Collages sur photographies anonymes, formats variables ( depuis 2014 )
C’est cela qui émeut sans doute : tout ce qu’on voit ici a d’abord dû être sauvé. Des photos qui, par nature, avaient essayé en leur temps de retenir le temps. Ces mêmes images jetées ou perdues, devenues anonymes et orphelines, repêchées en vrac, puis glanées par dizaines dans des brocantes. Mais aussi toutes ces petites matières ajoutées, vouées d’ordinaire à se dégrader et disparaître, délicatement ramassées et collées ici ou là : aiguilles de pin, ailes de guêpes ou de libellules, plumes, monnaies du pape, graines à hélice…
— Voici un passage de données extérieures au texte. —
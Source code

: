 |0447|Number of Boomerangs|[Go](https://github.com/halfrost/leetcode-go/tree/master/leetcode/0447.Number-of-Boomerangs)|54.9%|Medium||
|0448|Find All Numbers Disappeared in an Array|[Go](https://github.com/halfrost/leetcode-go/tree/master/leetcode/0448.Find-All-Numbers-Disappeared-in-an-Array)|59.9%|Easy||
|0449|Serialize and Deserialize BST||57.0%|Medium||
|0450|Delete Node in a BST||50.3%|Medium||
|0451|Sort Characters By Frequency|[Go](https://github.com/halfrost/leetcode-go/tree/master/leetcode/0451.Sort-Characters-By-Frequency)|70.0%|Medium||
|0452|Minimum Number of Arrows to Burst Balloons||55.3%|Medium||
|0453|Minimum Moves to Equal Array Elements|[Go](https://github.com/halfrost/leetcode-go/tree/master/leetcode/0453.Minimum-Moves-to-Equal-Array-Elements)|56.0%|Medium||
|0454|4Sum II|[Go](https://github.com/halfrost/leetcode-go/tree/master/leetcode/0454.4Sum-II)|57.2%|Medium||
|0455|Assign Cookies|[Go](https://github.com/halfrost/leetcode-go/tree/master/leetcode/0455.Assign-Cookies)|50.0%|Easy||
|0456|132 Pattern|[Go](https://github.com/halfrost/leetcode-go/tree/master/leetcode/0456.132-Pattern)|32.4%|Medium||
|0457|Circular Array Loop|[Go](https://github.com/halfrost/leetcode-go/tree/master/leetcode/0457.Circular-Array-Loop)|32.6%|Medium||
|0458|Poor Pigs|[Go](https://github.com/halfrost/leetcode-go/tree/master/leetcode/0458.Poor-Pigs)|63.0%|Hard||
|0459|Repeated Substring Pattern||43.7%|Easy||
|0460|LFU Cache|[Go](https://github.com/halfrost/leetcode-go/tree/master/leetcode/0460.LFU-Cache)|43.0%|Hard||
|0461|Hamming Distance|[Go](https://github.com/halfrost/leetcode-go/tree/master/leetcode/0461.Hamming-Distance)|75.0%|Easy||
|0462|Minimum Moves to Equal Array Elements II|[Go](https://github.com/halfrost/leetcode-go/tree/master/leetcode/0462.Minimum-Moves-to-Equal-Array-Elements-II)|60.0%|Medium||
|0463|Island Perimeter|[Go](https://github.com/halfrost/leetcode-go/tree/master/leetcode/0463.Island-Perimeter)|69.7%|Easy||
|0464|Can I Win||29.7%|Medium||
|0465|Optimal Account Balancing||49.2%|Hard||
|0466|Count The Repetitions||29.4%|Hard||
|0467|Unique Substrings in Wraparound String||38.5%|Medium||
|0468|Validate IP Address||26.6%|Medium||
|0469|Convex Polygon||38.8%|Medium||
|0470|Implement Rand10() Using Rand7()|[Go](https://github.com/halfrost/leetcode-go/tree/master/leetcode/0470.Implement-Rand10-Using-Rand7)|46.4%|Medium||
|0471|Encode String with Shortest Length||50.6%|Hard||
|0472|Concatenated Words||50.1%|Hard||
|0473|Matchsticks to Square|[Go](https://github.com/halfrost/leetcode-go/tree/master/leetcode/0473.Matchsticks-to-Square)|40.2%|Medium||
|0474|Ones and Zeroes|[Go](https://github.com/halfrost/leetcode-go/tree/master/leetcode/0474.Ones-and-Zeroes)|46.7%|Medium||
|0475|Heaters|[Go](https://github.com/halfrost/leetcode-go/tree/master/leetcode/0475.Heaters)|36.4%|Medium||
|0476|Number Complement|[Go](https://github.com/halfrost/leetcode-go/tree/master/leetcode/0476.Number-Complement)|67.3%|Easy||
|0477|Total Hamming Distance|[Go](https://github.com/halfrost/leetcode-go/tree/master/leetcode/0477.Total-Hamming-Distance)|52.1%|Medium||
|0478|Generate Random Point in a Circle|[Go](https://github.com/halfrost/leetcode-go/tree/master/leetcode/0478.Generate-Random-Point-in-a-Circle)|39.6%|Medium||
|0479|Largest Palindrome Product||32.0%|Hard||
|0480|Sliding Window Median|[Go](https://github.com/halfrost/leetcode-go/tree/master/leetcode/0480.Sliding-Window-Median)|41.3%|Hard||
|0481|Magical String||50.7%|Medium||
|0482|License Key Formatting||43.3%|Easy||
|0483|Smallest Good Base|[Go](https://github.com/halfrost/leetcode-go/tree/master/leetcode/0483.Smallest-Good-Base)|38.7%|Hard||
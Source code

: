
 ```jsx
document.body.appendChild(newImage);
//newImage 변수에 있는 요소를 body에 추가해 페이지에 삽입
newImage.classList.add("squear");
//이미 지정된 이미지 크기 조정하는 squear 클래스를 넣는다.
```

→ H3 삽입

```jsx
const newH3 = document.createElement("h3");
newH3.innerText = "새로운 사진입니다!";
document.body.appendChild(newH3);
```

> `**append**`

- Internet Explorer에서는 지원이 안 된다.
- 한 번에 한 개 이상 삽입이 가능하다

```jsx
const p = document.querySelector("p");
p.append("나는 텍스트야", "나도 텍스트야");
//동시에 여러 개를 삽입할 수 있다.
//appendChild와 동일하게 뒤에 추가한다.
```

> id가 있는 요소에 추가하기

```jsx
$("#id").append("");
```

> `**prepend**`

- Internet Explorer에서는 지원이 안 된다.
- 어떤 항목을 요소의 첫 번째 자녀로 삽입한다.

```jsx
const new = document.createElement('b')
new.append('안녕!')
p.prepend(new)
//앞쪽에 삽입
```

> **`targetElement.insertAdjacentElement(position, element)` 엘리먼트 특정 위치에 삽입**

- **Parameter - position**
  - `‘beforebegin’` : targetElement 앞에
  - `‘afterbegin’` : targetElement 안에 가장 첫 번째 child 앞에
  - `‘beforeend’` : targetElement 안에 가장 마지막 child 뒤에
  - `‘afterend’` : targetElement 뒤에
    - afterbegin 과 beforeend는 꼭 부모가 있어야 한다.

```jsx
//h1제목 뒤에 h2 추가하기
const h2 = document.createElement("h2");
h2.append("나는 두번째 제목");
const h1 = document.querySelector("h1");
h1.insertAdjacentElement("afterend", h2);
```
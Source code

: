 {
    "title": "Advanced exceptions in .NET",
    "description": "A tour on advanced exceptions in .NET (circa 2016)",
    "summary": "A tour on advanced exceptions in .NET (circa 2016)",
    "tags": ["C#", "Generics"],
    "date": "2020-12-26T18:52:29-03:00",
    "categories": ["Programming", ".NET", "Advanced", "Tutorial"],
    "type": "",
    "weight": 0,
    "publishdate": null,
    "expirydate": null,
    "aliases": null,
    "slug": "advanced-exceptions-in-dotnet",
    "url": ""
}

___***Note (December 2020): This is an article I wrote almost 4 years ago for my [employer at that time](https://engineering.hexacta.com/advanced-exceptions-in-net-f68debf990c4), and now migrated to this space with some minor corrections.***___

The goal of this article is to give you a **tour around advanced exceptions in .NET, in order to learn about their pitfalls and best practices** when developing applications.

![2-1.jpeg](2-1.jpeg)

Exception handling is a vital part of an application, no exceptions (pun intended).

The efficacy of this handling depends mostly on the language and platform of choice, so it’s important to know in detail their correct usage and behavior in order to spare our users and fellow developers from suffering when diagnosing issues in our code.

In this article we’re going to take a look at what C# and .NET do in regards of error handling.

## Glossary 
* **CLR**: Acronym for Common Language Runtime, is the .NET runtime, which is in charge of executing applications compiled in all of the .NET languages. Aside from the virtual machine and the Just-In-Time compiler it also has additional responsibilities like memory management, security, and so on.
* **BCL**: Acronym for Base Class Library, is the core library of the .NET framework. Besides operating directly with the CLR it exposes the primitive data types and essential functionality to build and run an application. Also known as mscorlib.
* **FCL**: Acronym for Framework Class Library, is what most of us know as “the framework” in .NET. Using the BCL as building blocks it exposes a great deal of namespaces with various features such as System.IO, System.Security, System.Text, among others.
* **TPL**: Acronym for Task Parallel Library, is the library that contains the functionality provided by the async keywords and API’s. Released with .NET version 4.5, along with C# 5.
Non seulement chaque image retrouvée – libérée entre-temps de toute propriété – renoue automatiquement avec sa modeste vocation d’éternité, mais l’organique lui-même, animal et végétal, condamné d’habitude à la décomposition bénéficie aussi d’une vie nouvelle. L’un avec l’autre, l’un sur l’autre trouvent un même support accueillant, comme un lit pour leurs noces inattendues et fécondes. La photographie et l’herbier joignent leurs propriétés respectives pour ne faire qu’un. C’est de cette union entre du passé photographié et de la matière séchée ou inerte que tout un ensemble semble revenir à la vie et presque reprendre des couleurs. On dirait que de l’air circule à nouveau, en courants. Et viennent à l’esprit des mots légers comme des jeux d’enfants : à tire-d’aile, cerf-volant, vol-au-vent, poids plume, voile lacté…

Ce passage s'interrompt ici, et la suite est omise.